### Entries provided
§

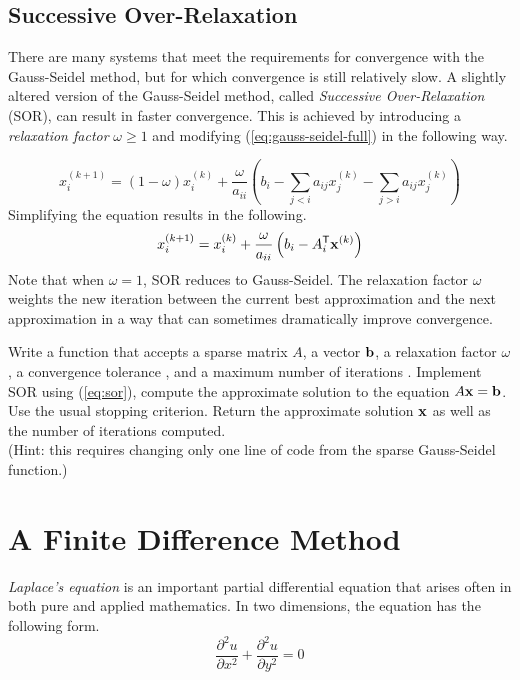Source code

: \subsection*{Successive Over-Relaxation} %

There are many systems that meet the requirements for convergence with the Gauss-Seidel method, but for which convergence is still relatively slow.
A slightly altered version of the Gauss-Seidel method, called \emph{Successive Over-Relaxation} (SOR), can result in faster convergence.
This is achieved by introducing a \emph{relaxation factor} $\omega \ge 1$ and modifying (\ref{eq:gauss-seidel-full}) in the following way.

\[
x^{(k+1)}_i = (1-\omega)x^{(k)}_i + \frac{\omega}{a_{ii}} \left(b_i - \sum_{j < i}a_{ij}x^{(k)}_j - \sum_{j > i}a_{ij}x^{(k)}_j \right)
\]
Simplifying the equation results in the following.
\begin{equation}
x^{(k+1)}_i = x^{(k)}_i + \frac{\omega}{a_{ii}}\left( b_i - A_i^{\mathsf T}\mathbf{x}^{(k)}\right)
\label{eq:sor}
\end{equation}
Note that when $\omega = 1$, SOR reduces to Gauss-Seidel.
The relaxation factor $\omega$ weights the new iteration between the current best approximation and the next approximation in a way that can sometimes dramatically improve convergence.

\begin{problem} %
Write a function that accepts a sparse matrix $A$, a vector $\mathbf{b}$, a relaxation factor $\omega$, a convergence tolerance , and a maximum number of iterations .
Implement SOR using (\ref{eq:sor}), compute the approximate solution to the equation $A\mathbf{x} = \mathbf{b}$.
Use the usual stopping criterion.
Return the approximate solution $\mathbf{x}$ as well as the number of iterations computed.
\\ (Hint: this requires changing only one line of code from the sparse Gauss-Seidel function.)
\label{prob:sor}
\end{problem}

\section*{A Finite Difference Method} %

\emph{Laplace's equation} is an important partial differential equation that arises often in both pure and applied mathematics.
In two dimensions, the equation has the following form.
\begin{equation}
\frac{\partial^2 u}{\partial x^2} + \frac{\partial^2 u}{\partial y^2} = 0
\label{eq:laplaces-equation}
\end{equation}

§

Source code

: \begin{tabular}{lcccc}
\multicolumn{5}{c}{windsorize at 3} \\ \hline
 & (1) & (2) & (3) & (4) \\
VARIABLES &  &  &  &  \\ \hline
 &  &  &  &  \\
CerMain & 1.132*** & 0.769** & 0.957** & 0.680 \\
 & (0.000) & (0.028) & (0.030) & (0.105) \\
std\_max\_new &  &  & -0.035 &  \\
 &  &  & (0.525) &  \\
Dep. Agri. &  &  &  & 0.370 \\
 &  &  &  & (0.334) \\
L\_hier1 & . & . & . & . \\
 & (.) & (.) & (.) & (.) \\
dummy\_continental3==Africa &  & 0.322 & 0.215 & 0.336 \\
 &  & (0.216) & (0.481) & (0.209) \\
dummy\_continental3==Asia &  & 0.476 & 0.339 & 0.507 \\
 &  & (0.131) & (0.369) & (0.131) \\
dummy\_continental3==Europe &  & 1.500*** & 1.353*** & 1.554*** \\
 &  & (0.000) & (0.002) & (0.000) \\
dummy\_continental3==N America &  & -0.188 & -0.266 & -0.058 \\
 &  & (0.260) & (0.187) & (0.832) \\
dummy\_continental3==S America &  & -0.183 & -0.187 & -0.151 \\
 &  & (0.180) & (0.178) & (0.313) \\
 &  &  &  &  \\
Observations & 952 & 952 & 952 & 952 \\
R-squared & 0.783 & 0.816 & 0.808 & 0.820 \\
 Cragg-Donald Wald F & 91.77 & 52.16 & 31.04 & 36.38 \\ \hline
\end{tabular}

§

### What the exercise asks
"equation" is the word to look for; copy every line of the data that has it.

### Answer to this task
Simplifying the equation results in the following.
\begin{equation}
\end{equation}
Implement SOR using (\ref{eq:sor}), compute the approximate solution to the equation $A\mathbf{x} = \mathbf{b}$.
\emph{Laplace's equation} is an important partial differential equation that arises often in both pure and applied mathematics.
In two dimensions, the equation has the following form.
\begin{equation}
\label{eq:laplaces-equation}
\end{equation}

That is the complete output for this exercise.